* _TASK DESCRIPTION_: Beginning with the line below that contains "sweeper pool tokenIds" and ending with the line that contains "## Code Snippet", copy every line exactly. Copy nothing else.

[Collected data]
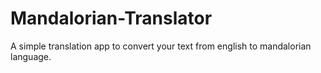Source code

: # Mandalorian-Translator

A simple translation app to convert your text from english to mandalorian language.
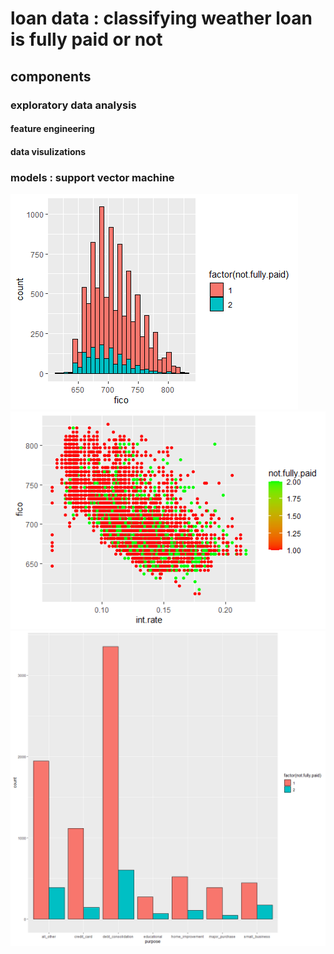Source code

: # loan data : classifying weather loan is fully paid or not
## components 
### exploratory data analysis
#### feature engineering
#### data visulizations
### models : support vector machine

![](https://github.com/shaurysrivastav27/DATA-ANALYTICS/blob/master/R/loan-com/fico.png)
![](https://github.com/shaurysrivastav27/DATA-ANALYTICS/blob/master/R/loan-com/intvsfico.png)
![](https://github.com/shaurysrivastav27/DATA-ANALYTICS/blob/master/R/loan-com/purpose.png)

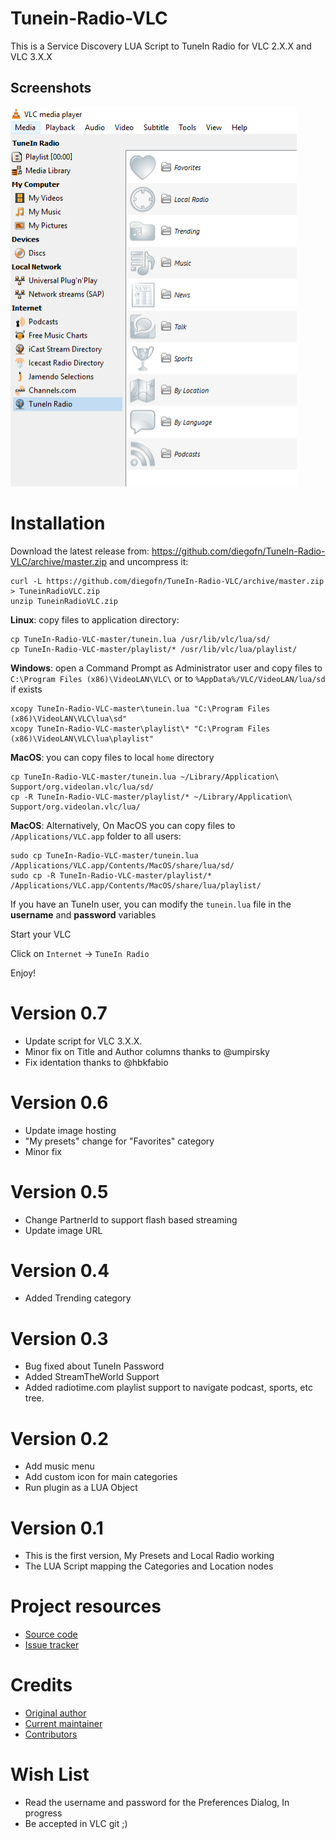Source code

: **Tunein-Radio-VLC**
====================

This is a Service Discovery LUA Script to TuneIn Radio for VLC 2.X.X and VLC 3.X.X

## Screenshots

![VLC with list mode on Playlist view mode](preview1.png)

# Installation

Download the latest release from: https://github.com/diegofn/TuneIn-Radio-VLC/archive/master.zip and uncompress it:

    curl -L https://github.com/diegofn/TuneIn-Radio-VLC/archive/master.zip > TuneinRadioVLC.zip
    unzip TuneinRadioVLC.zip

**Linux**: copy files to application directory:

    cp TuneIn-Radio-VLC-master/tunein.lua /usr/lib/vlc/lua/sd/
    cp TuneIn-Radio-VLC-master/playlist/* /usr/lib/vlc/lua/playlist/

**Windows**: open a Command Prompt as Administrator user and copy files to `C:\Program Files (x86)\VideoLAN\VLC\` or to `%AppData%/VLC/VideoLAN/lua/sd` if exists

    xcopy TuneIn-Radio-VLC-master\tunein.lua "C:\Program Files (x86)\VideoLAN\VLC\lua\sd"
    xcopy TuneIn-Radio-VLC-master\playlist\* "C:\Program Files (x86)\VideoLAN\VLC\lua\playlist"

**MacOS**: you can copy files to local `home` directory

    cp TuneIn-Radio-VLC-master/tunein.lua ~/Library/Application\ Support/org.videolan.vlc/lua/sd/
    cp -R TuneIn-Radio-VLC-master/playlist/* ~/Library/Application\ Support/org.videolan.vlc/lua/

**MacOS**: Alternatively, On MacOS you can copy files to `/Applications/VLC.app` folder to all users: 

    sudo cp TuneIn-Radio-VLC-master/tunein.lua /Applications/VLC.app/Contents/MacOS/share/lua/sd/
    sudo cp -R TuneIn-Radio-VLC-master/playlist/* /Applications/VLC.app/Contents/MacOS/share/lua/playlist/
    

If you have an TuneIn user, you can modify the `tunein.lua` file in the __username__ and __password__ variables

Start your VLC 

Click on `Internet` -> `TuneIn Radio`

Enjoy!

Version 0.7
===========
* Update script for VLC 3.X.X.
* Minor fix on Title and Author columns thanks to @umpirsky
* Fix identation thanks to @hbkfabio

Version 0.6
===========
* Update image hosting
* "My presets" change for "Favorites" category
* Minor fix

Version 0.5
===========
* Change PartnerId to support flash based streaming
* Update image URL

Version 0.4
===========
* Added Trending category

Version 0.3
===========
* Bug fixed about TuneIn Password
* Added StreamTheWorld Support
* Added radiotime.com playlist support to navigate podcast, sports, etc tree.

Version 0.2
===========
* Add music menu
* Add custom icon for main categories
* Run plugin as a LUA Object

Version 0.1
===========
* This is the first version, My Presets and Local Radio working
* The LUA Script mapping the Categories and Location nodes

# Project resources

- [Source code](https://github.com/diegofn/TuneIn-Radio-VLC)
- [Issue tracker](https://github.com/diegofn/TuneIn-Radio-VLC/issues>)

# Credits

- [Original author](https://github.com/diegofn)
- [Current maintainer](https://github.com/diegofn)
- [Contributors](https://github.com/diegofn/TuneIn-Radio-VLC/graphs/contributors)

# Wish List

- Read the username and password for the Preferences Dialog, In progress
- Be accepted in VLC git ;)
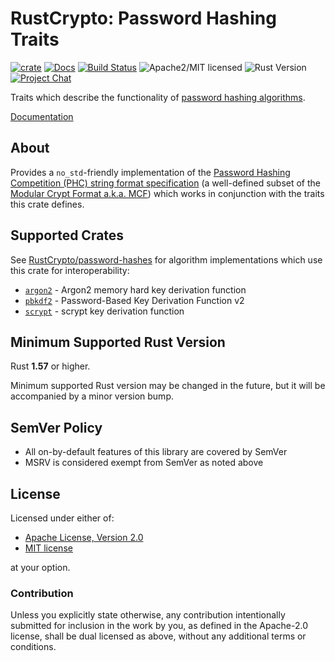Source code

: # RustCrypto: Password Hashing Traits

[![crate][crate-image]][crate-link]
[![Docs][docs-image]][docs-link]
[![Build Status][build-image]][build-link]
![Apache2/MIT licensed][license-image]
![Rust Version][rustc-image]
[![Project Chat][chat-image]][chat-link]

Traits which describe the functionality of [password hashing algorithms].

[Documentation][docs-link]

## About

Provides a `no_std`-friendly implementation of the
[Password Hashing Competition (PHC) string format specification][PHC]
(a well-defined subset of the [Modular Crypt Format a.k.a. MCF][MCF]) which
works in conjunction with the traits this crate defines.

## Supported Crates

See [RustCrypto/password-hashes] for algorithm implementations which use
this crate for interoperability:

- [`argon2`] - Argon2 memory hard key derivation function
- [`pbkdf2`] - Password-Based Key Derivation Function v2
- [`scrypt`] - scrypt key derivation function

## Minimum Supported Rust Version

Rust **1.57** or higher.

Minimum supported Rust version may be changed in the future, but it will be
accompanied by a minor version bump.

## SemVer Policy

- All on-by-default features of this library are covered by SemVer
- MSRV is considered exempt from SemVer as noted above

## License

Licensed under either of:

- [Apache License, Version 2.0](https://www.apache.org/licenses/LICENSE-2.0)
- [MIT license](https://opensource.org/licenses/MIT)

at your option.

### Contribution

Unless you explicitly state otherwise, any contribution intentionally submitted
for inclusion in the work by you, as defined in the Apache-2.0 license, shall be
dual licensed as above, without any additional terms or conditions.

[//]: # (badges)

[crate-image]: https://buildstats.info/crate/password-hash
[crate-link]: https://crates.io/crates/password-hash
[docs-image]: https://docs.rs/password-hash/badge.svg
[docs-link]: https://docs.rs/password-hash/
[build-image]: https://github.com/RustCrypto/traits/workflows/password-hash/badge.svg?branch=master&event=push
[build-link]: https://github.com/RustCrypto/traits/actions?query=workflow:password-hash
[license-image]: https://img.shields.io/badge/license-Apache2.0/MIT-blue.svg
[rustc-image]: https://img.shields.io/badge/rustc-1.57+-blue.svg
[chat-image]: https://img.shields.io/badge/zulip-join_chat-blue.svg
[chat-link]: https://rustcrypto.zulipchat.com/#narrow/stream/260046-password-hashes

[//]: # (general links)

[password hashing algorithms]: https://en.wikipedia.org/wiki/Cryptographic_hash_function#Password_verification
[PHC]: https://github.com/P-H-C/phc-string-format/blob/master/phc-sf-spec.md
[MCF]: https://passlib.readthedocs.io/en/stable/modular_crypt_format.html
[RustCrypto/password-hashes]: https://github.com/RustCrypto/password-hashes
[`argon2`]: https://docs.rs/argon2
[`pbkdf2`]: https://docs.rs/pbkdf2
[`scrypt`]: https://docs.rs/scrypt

==

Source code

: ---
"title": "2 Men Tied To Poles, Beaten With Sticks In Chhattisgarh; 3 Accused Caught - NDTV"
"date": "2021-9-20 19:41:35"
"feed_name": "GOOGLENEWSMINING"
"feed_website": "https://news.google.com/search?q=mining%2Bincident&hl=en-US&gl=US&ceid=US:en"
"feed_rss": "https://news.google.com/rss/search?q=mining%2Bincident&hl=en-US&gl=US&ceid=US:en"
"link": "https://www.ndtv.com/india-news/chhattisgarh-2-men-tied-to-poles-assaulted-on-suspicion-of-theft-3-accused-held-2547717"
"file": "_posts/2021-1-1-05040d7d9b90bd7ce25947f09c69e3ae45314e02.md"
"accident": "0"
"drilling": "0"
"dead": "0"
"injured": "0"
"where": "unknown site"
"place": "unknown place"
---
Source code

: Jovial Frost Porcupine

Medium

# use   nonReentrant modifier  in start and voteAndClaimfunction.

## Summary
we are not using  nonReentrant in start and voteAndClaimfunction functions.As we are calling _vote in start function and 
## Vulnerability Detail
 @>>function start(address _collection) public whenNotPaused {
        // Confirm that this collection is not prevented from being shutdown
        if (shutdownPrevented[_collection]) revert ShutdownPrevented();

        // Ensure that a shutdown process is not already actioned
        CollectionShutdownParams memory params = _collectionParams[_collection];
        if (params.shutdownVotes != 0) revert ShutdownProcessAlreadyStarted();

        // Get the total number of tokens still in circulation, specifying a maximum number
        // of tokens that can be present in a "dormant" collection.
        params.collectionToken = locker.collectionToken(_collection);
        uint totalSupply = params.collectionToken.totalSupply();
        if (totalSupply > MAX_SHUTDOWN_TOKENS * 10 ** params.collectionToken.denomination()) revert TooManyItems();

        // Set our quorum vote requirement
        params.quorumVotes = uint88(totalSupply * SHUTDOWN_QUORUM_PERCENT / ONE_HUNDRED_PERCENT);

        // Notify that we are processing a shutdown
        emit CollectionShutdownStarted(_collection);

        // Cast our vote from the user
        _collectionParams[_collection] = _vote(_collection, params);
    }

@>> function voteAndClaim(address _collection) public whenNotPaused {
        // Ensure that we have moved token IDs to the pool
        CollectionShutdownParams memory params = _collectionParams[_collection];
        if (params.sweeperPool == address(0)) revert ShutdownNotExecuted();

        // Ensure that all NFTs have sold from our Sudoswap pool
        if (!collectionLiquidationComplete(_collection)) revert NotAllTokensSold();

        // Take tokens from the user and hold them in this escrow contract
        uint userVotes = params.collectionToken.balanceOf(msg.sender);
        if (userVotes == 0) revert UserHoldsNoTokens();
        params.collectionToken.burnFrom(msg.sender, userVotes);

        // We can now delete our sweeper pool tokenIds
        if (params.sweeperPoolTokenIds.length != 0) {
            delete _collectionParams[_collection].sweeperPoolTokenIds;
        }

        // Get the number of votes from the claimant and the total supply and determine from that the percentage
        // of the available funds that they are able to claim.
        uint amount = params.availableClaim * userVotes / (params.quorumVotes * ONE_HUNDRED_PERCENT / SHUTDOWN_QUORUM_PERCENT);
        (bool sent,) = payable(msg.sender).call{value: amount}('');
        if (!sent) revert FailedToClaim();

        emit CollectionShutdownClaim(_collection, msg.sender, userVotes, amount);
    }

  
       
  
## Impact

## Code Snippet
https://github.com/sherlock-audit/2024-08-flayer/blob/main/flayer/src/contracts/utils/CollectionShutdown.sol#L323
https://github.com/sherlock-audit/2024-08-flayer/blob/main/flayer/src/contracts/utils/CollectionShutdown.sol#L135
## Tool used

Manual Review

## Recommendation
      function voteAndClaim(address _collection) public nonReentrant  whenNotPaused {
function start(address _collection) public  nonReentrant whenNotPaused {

* _TASK SOLUTION_:
        // We can now delete our sweeper pool tokenIds
        if (params.sweeperPoolTokenIds.length != 0) {
            delete _collectionParams[_collection].sweeperPoolTokenIds;
        }

        // Get the number of votes from the claimant and the total supply and determine from that the percentage
        // of the available funds that they are able to claim.
        uint amount = params.availableClaim * userVotes / (params.quorumVotes * ONE_HUNDRED_PERCENT / SHUTDOWN_QUORUM_PERCENT);
        (bool sent,) = payable(msg.sender).call{value: amount}('');
        if (!sent) revert FailedToClaim();

        emit CollectionShutdownClaim(_collection, msg.sender, userVotes, amount);
    }

  
       
  
## Impact

## Code Snippet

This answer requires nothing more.